Knowing The Basics On Underpayment And Overpayment

   An underpayment occurs when Medicare denies a provider either partial or full payment for services that it should have paid. Underpayments may arise when Medicare down-codes or denies evaluation and management (E&M) codes and/or denies the payment of separately identifiable CPT codes that should have occurred.

   You can appeal an underpayment by timely submitting a request for a redetermination appeal to your regional contractor (e.g. Palmetto-GBA for California). If Medicare denies the redetermination appeal, you can submit the underpayment for a reconsideration appeal to the qualified independent contractor (QIC) cited in the written redetermination denial.

   If the QIC denies the reconsideration appeal, you can submit the underpayment for an administrative law judge (ALJ) hearing appeal. If the judge denies the ALJ appeal, you can submit the underpayment to the Medicare Appeals Council (MAC) in Washington, D.C. If the MAC denies the appeal, the underpayment can receive a hearing in federal district court. Although the time and dollar requirements are different at each level of appeal, this brief description provides a sequential overview of the appeal process.
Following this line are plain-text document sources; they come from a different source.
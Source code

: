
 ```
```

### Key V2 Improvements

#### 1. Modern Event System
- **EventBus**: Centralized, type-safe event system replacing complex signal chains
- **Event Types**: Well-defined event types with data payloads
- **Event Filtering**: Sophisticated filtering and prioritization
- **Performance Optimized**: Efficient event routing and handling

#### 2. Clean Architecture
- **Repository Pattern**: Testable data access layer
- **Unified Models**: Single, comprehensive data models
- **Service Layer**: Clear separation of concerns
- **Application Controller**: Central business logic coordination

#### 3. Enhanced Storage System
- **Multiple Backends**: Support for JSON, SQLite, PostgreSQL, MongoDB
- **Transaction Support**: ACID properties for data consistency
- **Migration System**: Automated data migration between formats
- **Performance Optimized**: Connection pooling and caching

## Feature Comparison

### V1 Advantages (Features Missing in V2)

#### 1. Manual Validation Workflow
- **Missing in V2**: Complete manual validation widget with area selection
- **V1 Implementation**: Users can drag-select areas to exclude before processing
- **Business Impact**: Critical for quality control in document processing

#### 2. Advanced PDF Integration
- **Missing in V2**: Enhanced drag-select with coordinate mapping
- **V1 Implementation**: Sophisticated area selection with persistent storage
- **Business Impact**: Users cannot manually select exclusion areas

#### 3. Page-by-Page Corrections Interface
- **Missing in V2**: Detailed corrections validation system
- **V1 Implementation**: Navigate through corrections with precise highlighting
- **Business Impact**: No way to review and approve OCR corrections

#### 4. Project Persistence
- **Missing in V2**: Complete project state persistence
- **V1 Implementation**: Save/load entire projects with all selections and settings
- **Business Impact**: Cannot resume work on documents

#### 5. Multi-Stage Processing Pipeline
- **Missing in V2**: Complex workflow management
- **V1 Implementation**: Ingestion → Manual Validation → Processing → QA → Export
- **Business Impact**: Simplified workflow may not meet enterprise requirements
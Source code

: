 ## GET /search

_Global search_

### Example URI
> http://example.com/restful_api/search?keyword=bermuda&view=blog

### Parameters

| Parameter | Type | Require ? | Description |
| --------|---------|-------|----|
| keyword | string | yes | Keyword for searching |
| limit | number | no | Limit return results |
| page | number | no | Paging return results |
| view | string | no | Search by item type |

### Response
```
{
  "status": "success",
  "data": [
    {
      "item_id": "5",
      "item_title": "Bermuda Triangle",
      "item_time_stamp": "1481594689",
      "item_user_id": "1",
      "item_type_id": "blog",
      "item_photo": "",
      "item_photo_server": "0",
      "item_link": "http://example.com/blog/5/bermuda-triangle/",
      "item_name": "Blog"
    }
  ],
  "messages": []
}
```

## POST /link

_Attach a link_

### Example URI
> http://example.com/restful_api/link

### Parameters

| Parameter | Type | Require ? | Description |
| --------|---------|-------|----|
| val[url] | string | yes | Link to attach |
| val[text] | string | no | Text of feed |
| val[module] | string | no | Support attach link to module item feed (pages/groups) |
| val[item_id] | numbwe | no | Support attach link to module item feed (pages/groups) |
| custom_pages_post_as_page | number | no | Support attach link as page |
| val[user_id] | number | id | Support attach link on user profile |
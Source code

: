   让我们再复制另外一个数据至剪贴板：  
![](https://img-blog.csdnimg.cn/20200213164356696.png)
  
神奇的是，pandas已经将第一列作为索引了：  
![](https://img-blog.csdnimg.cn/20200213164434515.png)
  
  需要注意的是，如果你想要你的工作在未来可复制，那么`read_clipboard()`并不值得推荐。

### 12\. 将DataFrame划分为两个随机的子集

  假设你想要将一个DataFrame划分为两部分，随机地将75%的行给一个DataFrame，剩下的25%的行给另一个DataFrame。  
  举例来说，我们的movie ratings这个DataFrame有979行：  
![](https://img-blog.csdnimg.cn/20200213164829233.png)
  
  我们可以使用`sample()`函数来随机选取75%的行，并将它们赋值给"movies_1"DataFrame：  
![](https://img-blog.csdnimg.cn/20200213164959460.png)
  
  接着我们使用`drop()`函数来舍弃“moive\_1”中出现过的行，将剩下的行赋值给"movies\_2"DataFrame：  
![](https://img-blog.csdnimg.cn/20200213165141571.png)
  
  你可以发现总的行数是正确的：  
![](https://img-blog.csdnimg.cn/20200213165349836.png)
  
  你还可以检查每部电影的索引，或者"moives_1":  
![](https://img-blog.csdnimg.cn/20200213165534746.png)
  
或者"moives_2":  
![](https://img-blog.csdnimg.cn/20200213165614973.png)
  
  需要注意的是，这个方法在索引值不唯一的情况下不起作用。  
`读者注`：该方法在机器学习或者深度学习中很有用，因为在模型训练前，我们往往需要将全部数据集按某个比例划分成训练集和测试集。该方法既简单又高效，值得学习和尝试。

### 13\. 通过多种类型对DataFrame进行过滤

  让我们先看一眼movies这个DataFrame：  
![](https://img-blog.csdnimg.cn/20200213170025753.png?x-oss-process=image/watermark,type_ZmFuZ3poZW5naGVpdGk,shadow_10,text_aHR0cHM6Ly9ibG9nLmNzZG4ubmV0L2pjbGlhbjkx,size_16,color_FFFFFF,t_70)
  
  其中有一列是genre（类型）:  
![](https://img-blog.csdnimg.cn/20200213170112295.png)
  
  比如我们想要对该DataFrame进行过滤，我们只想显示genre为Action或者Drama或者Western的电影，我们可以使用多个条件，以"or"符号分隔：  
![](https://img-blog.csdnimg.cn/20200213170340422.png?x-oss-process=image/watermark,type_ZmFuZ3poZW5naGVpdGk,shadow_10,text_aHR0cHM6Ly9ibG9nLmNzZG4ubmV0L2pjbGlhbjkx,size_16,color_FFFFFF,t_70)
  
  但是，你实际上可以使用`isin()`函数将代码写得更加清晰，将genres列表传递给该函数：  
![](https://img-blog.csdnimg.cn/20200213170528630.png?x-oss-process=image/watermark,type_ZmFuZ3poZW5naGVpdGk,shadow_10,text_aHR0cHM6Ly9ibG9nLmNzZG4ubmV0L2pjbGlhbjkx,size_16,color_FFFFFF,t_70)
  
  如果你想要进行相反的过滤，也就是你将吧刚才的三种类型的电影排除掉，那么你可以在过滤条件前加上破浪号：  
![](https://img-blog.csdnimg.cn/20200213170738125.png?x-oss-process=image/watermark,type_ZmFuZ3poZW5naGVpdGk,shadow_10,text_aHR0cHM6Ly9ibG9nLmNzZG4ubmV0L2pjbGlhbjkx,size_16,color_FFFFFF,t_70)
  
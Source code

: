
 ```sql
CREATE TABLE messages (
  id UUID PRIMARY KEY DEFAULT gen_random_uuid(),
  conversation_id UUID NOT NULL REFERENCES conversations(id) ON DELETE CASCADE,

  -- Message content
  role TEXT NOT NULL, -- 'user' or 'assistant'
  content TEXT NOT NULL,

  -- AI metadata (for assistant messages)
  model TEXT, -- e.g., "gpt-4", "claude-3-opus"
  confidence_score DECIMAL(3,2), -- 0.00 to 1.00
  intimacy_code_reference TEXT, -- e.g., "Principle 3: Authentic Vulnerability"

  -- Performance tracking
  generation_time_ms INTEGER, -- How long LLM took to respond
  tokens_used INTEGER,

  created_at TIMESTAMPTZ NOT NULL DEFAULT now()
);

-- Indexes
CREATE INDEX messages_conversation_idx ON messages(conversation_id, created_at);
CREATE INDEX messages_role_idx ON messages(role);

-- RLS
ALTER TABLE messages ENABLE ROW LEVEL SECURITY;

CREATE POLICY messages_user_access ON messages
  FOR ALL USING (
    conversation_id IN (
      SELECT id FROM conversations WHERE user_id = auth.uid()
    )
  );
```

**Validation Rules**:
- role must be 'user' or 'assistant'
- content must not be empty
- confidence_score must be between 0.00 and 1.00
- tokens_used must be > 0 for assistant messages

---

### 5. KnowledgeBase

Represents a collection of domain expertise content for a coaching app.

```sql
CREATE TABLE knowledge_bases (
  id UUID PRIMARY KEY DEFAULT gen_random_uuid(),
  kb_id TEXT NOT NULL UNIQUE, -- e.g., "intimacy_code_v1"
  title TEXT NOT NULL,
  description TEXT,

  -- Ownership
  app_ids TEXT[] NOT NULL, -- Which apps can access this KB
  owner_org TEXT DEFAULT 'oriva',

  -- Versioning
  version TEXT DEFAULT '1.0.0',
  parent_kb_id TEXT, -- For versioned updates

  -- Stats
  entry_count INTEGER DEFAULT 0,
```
   You cannot skip the lower levels of appeal to go straight to the ALJ hearing. The “exhaustion of remedies” doctrine requires you to submit every denied claim, or group of claims, up the appeal ladder — without skipping a single rung on that ladder.

   A Medicare overpayment occurs when a provider receives too much payment for a service (e.g. multiple payments for the same service). Another example is a provider receiving payment for a service that Medicare, in the opinion of the recovery audit contractor, should not have paid in the first place. Although the RACs can cite many reasons in their initial notice of overpayment letter to the provider, the most common reason given following a sample review of charts is “lack of medical necessity.” The most common reasons given following software review of billing patterns are “E&M codes billed at too high a level of complexity” and/or “procedure codes billed too frequently.”

   Who should represent you in an overpayment dispute? Your malpractice insurance policy most likely has an administrative law rider that will provide up to $30,000 for legal fees when you need representation in an overpayment dispute.